PortandTerminal.com, February 9, 2020
Are containers lost overboard pollution? What if recovering the containers lost overboard risks causing more environmental damage than just leaving them where they are? That’s what Yang Ming’s insurance company is arguing and say that’s why they refuse to payout.
PORT BOTANY, AUSTRALIA – Are containers that are lost overboard pollution? It seems ridiculous to even ask the question. Of course, they are. Containers lost at sea create both an environmental and a shipping hazard which surely must meet some minimum threshold of what pollution can be defined as.

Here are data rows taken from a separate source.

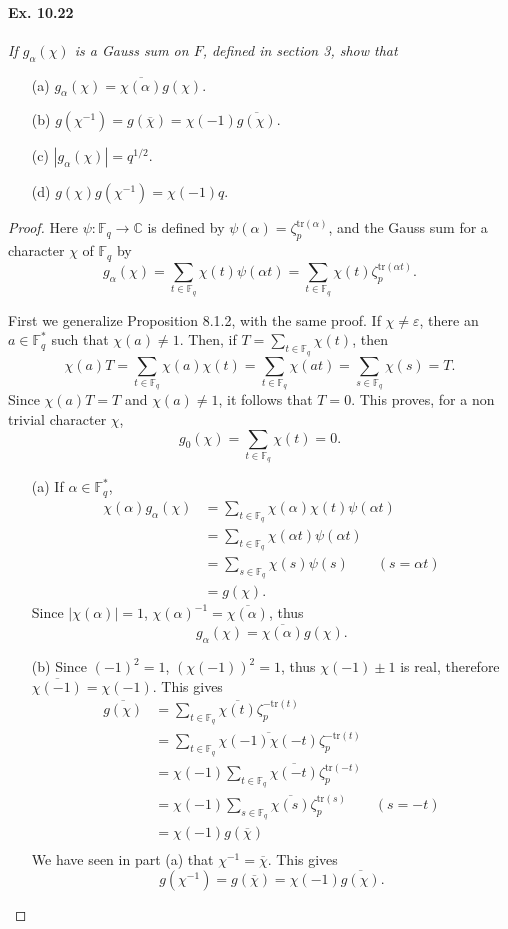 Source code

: \documentclass[11pt,a4paper]{article}
\newcommand{\C}{\mathbb{C}}
\newcommand{\F}{\mathbb{F}}
\begin{document}
\paragraph{Ex. 10.22} {\it If $g_\alpha(\chi)$ is a Gauss sum on $F$, defined in section 3, show that
\begin{enumerate}
\item[(a)] $g_\alpha(\chi) = \overline{\chi(\alpha)} g(\chi)$.
\item[(b)] $g(\chi^{-1}) = g(\overline{\chi}) = \chi(-1) \overline{g(\chi)}.$
\item[(c)] $|g_\alpha(\chi) | = q^{1/2}$.
\item[(d)] $g(\chi) g(\chi^{-1}) = \chi(-1) q$.
\end{enumerate}
}
\begin{proof}
Here $\psi : \F_q \to \C$ is defined by $\psi(\alpha) = \zeta_p^{\mathrm{tr}(\alpha)}$, and the Gauss sum for a character $\chi$ of $\F_q$ by
$$g_\alpha(\chi) = \sum_{t \in \F_q} \chi(t) \psi(\alpha t) = \sum_{t \in \F_q} \chi(t) \zeta_p^{\mathrm{tr}(\alpha t)}.$$

First we generalize Proposition 8.1.2, with the same proof.
If $\chi \ne \varepsilon$, there an $a \in \F_q^*$ such that $\chi(a) \ne 1$. Then, if $T = \sum_{t\in \F_q} \chi(t)$, then
$$\chi(a) T = \sum_{t\in \F_q} \chi(a) \chi(t) = \sum_{t\in \F_q} \chi(at) = \sum_{s \in \F_q} \chi(s) = T.$$
Since $\chi(a) T = T$ and $\chi(a) \ne 1$, it follows that $T=0$. This proves, for a non trivial character $\chi$,
$$g_0(\chi) =\sum_{t\in \F_q} \chi(t) = 0.$$
\begin{enumerate}
\item[(a)] 
If $\alpha \in \F_q^*$,
\begin{align*}
\chi(\alpha) g_\alpha(\chi) &=\sum_{t \in \F_q} \chi(\alpha)\chi(t) \psi(\alpha t)\\
&=\sum_{t \in \F_q} \chi(\alpha t) \psi(\alpha t)\\
&= \sum_{s \in \F_q} \chi(s) \psi( s)\qquad (s =\alpha t)\\
&= g(\chi).
\end{align*}
Since $|\chi(\alpha)| = 1$, $\chi(\alpha)^{-1} = \overline{\chi(\alpha)}$, thus
$$g_\alpha(\chi) = \overline{\chi(\alpha)} g(\chi).$$

\item[(b)] Since $(-1)^2 = 1$, $(\chi(-1))^2 = 1$, thus $\chi(-1) \pm 1$ is real, therefore $\overline{\chi(-1)} = \chi(-1)$. This gives
\begin{align*}
\overline{g(\chi)} &= \sum_{t \in \F_q} \overline{\chi(t)} \zeta_p^{-\mathrm{tr}( t)}\\
&=\sum_{t \in \F_q} \overline{\chi(-1) \chi(-t)}  \zeta_p^{-\mathrm{tr}( t)}\\
&=\chi(-1) \sum_{t \in \F_q} \overline{ \chi(-t)}  \zeta_p^{\mathrm{tr}( -t)}\\
&=\chi(-1) \sum_{s \in \F_q} \overline{ \chi(s)}  \zeta_p^{\mathrm{tr}( s)}\qquad (s = -t)\\
&=\chi(-1) g(\overline{\chi})\\
\end{align*}
We have seen in part (a) that $\chi^{-1} = \overline{\chi}$. This gives
$$g(\chi^{-1}) = g(\overline{\chi}) = \chi(-1) \overline{g(\chi)}.$$


\end{enumerate}
\end{proof}
\end{document}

When it comes to containers, there is risk for every sort of contamination; they can contain acid, alcohol, manufactured products but also dangerous products.Antidia Citores of environmental NGO the Surfrider Foundation: Lost at sea: how shipping container pollution affects the environment
That’s not necessarily true though according to Britannia P&I, the insurer of Yang Ming, the shipping line whose vessel accidentally lost 81 containers overboard in 2018. Perhaps the containers aren’t in fact really pollution and are best left where they are. And if by leaving them where they are, they as an insurance company won’t have to pay out millions of dollars to recover them, then so much the better.

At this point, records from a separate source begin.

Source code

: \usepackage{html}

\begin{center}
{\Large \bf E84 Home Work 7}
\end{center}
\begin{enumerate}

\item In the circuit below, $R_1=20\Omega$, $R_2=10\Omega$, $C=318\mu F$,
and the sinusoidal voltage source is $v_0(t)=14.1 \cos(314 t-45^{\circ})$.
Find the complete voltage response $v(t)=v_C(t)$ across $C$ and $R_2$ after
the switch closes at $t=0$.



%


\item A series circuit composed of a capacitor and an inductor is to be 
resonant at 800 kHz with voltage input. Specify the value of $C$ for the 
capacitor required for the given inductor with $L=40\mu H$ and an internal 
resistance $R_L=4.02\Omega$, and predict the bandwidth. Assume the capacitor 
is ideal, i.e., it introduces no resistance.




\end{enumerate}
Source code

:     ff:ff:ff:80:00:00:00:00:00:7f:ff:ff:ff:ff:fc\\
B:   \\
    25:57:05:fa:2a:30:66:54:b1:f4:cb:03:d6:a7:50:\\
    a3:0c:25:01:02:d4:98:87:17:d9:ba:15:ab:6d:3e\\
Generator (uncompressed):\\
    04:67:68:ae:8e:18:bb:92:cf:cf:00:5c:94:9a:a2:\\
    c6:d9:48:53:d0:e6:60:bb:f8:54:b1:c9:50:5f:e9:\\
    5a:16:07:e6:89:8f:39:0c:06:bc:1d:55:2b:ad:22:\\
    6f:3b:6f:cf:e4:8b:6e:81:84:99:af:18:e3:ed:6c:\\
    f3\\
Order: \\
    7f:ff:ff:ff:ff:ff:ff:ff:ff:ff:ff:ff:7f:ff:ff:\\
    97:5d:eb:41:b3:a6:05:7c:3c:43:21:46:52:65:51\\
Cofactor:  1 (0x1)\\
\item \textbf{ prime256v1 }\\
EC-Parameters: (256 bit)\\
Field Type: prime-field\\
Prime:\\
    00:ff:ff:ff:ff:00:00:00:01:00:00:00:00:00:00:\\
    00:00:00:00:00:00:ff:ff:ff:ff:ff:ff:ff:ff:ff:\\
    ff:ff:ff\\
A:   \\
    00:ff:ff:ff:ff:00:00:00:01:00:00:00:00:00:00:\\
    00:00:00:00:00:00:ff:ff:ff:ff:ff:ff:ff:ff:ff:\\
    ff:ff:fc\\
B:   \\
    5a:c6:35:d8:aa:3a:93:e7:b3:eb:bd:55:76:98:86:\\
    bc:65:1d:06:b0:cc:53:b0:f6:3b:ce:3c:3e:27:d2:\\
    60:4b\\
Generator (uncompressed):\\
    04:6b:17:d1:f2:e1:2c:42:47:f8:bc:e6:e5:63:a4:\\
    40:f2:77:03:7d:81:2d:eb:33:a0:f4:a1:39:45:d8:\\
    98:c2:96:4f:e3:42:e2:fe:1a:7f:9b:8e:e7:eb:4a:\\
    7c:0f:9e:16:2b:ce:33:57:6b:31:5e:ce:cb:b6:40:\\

In June 2018 the Yang Ming owned container ship YM Efficiency was transporting goods from Taiwan to Australia when it was caught in bad weather. It lost 81 containers overboard near Newcastle, Australia.

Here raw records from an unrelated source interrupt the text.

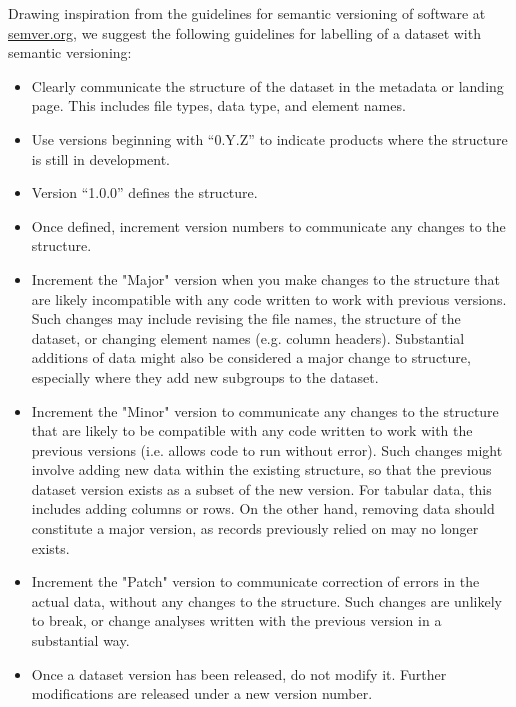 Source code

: \documentclass[a4paper,num-refs]{oup-contemporary}
\begin{document}
Drawing inspiration from the guidelines for semantic versioning of software at \href{http://semver.org/}{semver.org}, we suggest the following guidelines for labelling of a dataset with semantic versioning:
\begin{itemize}
  \item Clearly communicate the structure of the dataset in the metadata or landing page. This includes file types, data type, and element names.
  \item Use versions beginning with ``0.Y.Z'' to indicate products where the structure is still in development.
  \item Version ``1.0.0'' defines the structure. 
  \item Once defined, increment version numbers to communicate any changes to the structure.
  \item Increment the "Major" version when you make changes to the structure that are likely incompatible with any code written to work with previous versions. Such changes may include revising the file names, the structure of the dataset, or changing element names (e.g. column headers). Substantial additions of data might also be considered a major change to structure, especially where they add new subgroups to the dataset.
  \item Increment the "Minor" version to communicate any changes to the structure that are likely to be compatible with any code written to work with the previous versions (i.e. allows code to run without error). Such changes might involve adding new data within the existing structure, so that the previous dataset version exists as a subset of the new version. For tabular data, this includes adding columns or rows. On the other hand, removing data should constitute a major version, as records previously relied on may no longer exists.
  \item Increment the "Patch" version to communicate correction of errors in the actual data, without any changes to the structure. Such changes are unlikely to break, or change analyses written with the previous version in a substantial way.
  \item Once a dataset version has been released, do not modify it. Further modifications are released under a new version number.
\end{itemize}
\end{document}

Tonnes of debris washed ashore in the weeks after the incident. More than one year after the incident residents are still collecting container debris from along their beaches.
The Australian Maritime and Safety Authority (AMSA) said while the shipping company Yang Ming was initially quick to clean up what washed ashore, it did not seem concerned by the containers and debris below the surface.
At one point, three weeks after the incident, Yang Ming hired contractors to search for the missing containers, but AMSA said it was forced to take over control of the operation due to the slow progress.
In the end, the locations of 60 or so of the missing containers have been identified. Most are lying at a depth of more than 100 metres. Many remain a hazard for the local fishermen who tear their nets on the debris down below.
Australia considers the underwater containers to be a source of pollution and an ongoing hazard. They want the containers salvaged and brought to the surface.
In December 2019, AMSA signed a contract with Ardent Oceania to begin the clean-up operation for those sunken 60 containers. The contract is valued at about AUD $15 million ($US 10 million). Work begins in March 2020 and is expected to be completed within a month.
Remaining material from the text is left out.